En lo que va de siglo no ha cesado la burguesía de cometer torpezas desde el poder y de agitarse en el club y en el cuartel cuando se ha hallado en la oposición.
Entre tanto el país ha vivido y vive en constante perturbación, vacilante como el que carece de camino verdadero, prodigando sus alabanzas un día al héroe de la fortuna y confundiendo con su anatema después al que acaba por descubrir bajo el oropel de la popularidad la más vulgar ambición.
Setenta años de interinidad pasados en conspiraciones, pronunciamientos, programas, discursos, motines, dictaduras, guerra civil acusan de incapaz a esa burguesía, que no ha sabido en tanto tiempo sustituir con un régimen de paz y progreso al régimen absoluto enterrado con el cadáver de Fernando VII.

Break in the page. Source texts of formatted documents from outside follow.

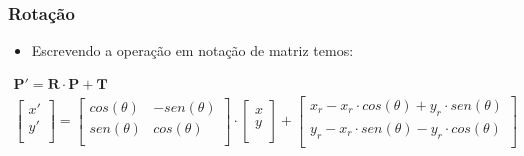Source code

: \documentclass{beamer}
\begin{document}

\begin{frame}
\frametitle{Rotação}
		\begin{itemize}
			\item Escrevendo a operação em notação de matriz temos:
		\end{itemize}
		\begin{eqnarray*}
			\textbf{P}' = \textbf{R} \cdot \textbf{P} + \textbf{T} \\
			\begin{bmatrix} 
								x' \\
								y' \\
							\end{bmatrix}
			=
			 \begin{bmatrix}
								cos(\theta) & -sen(\theta) \\
								sen(\theta) & cos(\theta)\\
							\end{bmatrix}
			\cdot \begin{bmatrix}
								x \\
								y \\
							\end{bmatrix}
		 	+ \begin{bmatrix}
		 		x_r-x_r \cdot cos(\theta)+y_r \cdot sen(\theta) \\
				y_r-x_r \cdot sen(\theta)-y_r \cdot cos(\theta) \\		 	
		 	\end{bmatrix}
		\end{eqnarray*}
	
\end{frame}

\end{document}
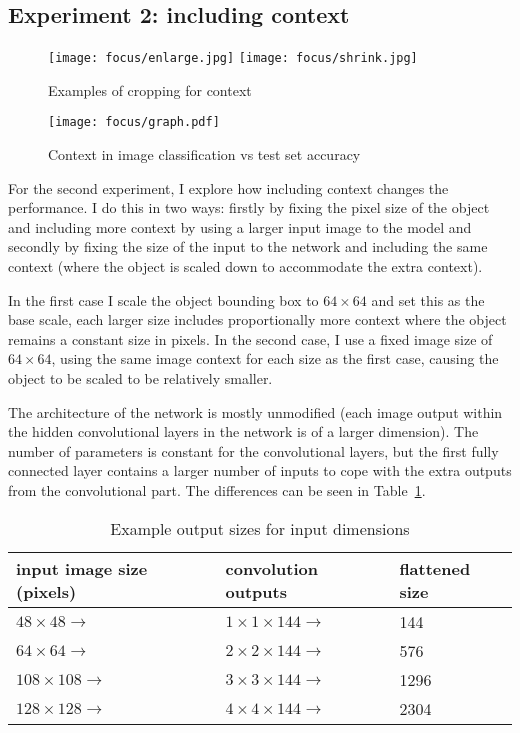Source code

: \subsection {Experiment 2: including context}

\begin{figure}[t]
\centering
\texttt{[image: focus/enlarge.jpg]}
\texttt{[image: focus/shrink.jpg]}
\label{fig:focus_context}
\caption{Examples of cropping for context}

\end{figure}


\begin{figure}[h]
\centering
\texttt{[image: focus/graph.pdf]}
\caption{Context in image classification vs test set accuracy}
\label{fig:focus_exp2}
\end{figure}

For the second experiment, I explore how including context changes the performance. I do this in two ways: firstly by fixing the pixel size of the object and including more context by using a larger input image to the model and secondly by fixing the size of the input to the network and including the same context (where the object is scaled down to accommodate the extra context).

In the first case I scale the object bounding box to $ 64 \times 64 $ and set this as the base scale, each larger size includes proportionally more context where the object remains a constant size in pixels. In the second case, I use a fixed image size of $ 64 \times 64 $, using the same image context for each size as the first case, causing the object to be scaled to be relatively smaller. 

The architecture of the network is mostly unmodified (each image output within the hidden convolutional layers in the network is of a larger dimension). The number of parameters is constant for the convolutional layers, but the first fully connected layer contains a larger number of inputs to cope with the extra outputs from the convolutional part. The differences can be seen in Table~\ref{fig:focus_sizes}.


\begin{table}[h]
  \centering
    \caption{Example output sizes for input dimensions }
\begin{tabular}{ l l l } 
 
 input image size (pixels) & convolution outputs & flattened size \\
 \toprule
 
 $ 48 \times 48  \rightarrow $ & $ 1\times1\times144 \rightarrow $ & 144 \\
 $ 64 \times 64  \rightarrow $ & $ 2\times2\times144 \rightarrow $ & 576 \\
 $ 108 \times 108  \rightarrow $ & $ 3\times3\times144 \rightarrow $ & 1296 \\
 $ 128 \times 128  \rightarrow $ & $ 4\times4\times144 \rightarrow $ & 2304 \\
 
\end{tabular}
\label{fig:focus_sizes}
\end{table}

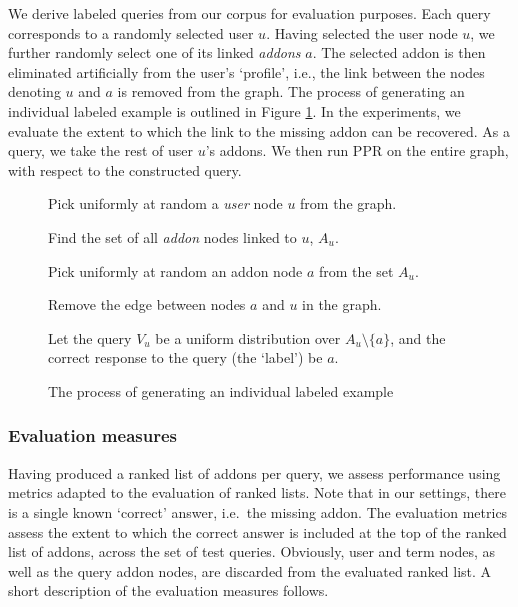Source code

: \documentclass[ijoc,nonblindrev]{informs3} %
\numberwithin{equation}{subsection}
\begin{document}
We derive labeled queries from our corpus for evaluation purposes.  Each query corresponds to a randomly selected user $u$. Having selected the user node $u$, we further randomly select one of its linked {\it addons} $a$. The selected addon is then eliminated artificially from the user's `profile', i.e., the link between the nodes denoting $u$ and $a$ is removed from the graph. The process of generating an individual labeled example is outlined in Figure \ref{fig:example-gen}. In the experiments, we evaluate the extent to which the link to the missing addon can be recovered. As a query, we take the rest of user $u$'s addons. We then run PPR on the entire graph, with respect to the constructed query. 

\begin{figure}
\begin{enumerate}[(a)]
\begin{small}
\item Pick uniformly at random a {\it user} node $u$ from the graph.
\item Find the set of all {\it addon} nodes linked to $u$, $A_u$.
\item Pick uniformly at random an addon node $a$ from the set $A_u$. 
\item Remove the edge between nodes $a$ and $u$ in the
  graph. 
\item Let the query $V_u$ be a uniform distribution over $A_u \setminus \{a\}$,
  and the correct response to the query (the `label') be $a$. 
\end{small}
\end{enumerate}
\caption{The process of generating an individual labeled example}
\label{fig:example-gen}
\end{figure}

\subsubsection{Evaluation measures}

Having produced a ranked list of addons per query, we assess performance using metrics adapted to the evaluation of ranked lists. Note that in our settings, there is a single known `correct' answer, i.e.~the missing addon. The evaluation metrics assess the extent to which the correct answer is included at the top of the ranked list of addons, across the set of test queries. Obviously, user and term nodes, as well as the query addon nodes, are discarded from the evaluated ranked list. A short description of the evaluation measures follows.
\end{document}

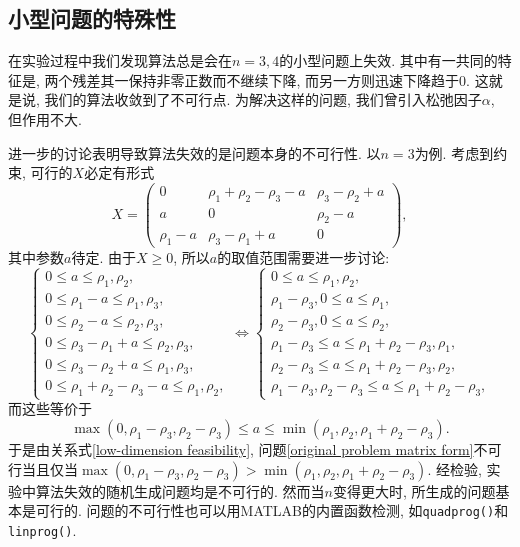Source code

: \documentclass[UTF8,10.5pt,a4paper]{ctexart}
\theoremstyle{definition}
\theoremstyle{definition}
\begin{document}
\subsection{小型问题的特殊性}
在实验过程中我们发现算法总是会在$n=3,4$的小型问题上失效. 其中有一共同的特征是, 两个残差其一保持非零正数而不继续下降, 而另一方则迅速下降趋于0. 这就是说, 我们的算法收敛到了不可行点. 为解决这样的问题, 我们曾引入松弛因子$\alpha$, 但作用不大. 
\par 进一步的讨论表明导致算法失效的是问题本身的不可行性. 以$n=3$为例. 考虑到约束, 可行的$X$必定有形式
$$X=\begin{pmatrix}
	0 & \rho_1+\rho_2-\rho_3-a & \rho_3-\rho_2+a\\
	a & 0 & \rho_2-a\\
	\rho_1-a & \rho_3-\rho_1+a & 0
\end{pmatrix},$$
其中参数$a$待定. 由于$X\ge0$, 所以$a$的取值范围需要进一步讨论:
$$\left\{\begin{array}{l}
	0\le a\le\rho_1,\rho_2,\\
	0\le\rho_1-a\le\rho_1,\rho_3,\\
	0\le\rho_2-a\le\rho_2,\rho_3,\\
	0\le\rho_3-\rho_1+a\le\rho_2,\rho_3,\\
	0\le\rho_3-\rho_2+a\le\rho_1,\rho_3,\\
	0\le\rho_1+\rho_2-\rho_3-a\le\rho_1,\rho_2,
\end{array}\right.\Leftrightarrow
\left\{\begin{array}{l}
	0\le a\le\rho_1,\rho_2,\\
	\rho_1-\rho_3,0\le a\le\rho_1,\\
	\rho_2-\rho_3,0\le a\le\rho_2,\\
	\rho_1-\rho_3\le a\le\rho_1+\rho_2-\rho_3,\rho_1,\\
	\rho_2-\rho_3\le a\le\rho_1+\rho_2-\rho_3,\rho_2,\\
	\rho_1-\rho_3,\rho_2-\rho_3\le a\le\rho_1+\rho_2-\rho_3,
\end{array}\right.$$
而这些等价于
\begin{equation}
	\max(0,\rho_1-\rho_3,\rho_2-\rho_3)\le a\le\min(\rho_1,\rho_2,\rho_1+\rho_2-\rho_3).
	\label{low-dimension feasibility}
\end{equation}
于是由关系式\eqref{low-dimension feasibility}, 问题\eqref{original problem matrix form}不可行当且仅当$\max(0,\rho_1-\rho_3,\rho_2-\rho_3)>\min(\rho_1,\rho_2,\rho_1+\rho_2-\rho_3)$. 经检验, 实验中算法失效的随机生成问题均是不可行的. 然而当$n$变得更大时, 所生成的问题基本是可行的. 问题的不可行性也可以用MATLAB的内置函数检测, 如\texttt{quadprog()}和\texttt{linprog()}.
\end{document}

El pueblo trabajador, que ansía vivir y trabajar libre de explotadores y mandarines, reniega de esa burguesía que le tiene sometido al capitalismo en tiempo de paz, y que le ha llevado y trata aún de llevarle a las barricadas cuando no puede dominar la ambición desmesurada que la devora; reniega también del militarismo, su cómplice, cuyas principales glorias consisten en haber derramado sangre española en defensa alternativa y hasta periódica de la reacción y de la revolución, pero con el único fin de proveerse de galones y entorchados. En el concepto revolucionario el ejército es como el prestamista, que saca de un apuro a condición de crear otros mayores para después. El militarismo es a la nación lo que la usura para el individuo. Esto es lo que preparan al pueblo, tanto los que quieren mucha infantería, mucha caballería y mucha artillería, como los que que no cesan de practicar el soborno.
El pueblo trabajador tiene ideales propios, y hoy agrupándose como clase social fuera y opuesta a todos los partidos políticos burgueses es la única esperanza del progreso, cuya fórmula es: abolición de toda explotación y de todo gobierno, y universalización del patrimonio universal.